#### Task input:
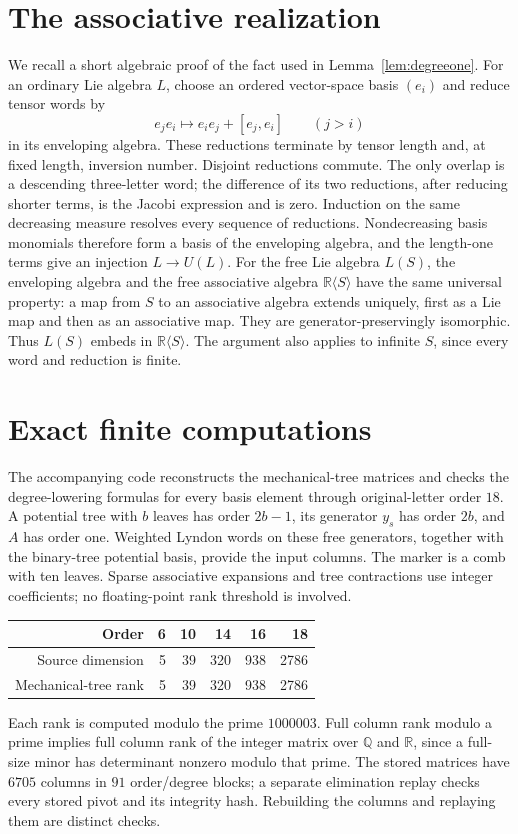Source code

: \documentclass[11pt]{article}
\newcommand{\R}{\mathbb R}
\begin{document}
\appendix
\section{The associative realization}\label{sec:associative}

We recall a short algebraic proof of the fact used in
Lemma~\ref{lem:degreeone}. For an ordinary Lie algebra $L$, choose an ordered
vector-space basis $(e_i)$ and reduce tensor words by
\[
 e_je_i\longmapsto e_ie_j+[e_j,e_i]\qquad(j>i)
\]
in its enveloping algebra. These reductions terminate by tensor length and,
at fixed length, inversion number. Disjoint reductions commute. The only
overlap is a descending three-letter word; the difference of its two
reductions, after reducing shorter terms, is the Jacobi expression and is
zero. Induction on the same decreasing measure resolves every sequence of
reductions. Nondecreasing basis monomials therefore form a basis of the
enveloping algebra, and the length-one terms give an injection $L\to U(L)$.
For the free Lie algebra $L(S)$, the enveloping algebra and the free
associative algebra $\R\langle S\rangle$ have the same universal property:
a map from $S$ to an associative algebra extends uniquely, first as a Lie
map and then as an associative map. They are generator-preservingly
isomorphic. Thus $L(S)$ embeds in $\R\langle S\rangle$.
The argument also applies to infinite $S$, since every word and reduction
is finite.

\section{Exact finite computations}\label{sec:computations}

The accompanying code reconstructs the mechanical-tree matrices and checks
the degree-lowering formulas for every basis element through original-letter
order $18$. A potential tree with $b$ leaves has order $2b-1$, its generator
$y_s$ has order $2b$, and $A$ has order one. Weighted Lyndon words on these
free generators, together with the binary-tree potential basis, provide the
input columns. The marker is a comb with ten leaves. Sparse associative
expansions and tree contractions use integer coefficients; no floating-point
rank threshold is involved.

\begin{center}
\begin{tabular}{@{}rrrrrr@{}}\toprule
Order & 6 & 10 & 14 & 16 & 18\\\midrule
Source dimension & 5 & 39 & 320 & 938 & 2786\\
Mechanical-tree rank & 5 & 39 & 320 & 938 & 2786\\\bottomrule
\end{tabular}
\end{center}
Each rank is computed modulo the prime $1000003$. Full column rank modulo a
prime implies full column rank of the integer matrix over $\mathbb Q$ and
$\R$, since a full-size minor has determinant nonzero modulo that prime.
The stored matrices have $6705$ columns in $91$ order/degree blocks; a
separate elimination replay checks every stored pivot and its integrity hash.
Rebuilding the columns and replaying them are distinct checks.
\end{document}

#### What this task involves:
Go through the listing above and copy each line that contains "free".

#### Answer below:
For the free Lie algebra $L(S)$, the enveloping algebra and the free
free generators, together with the binary-tree potential basis, provide the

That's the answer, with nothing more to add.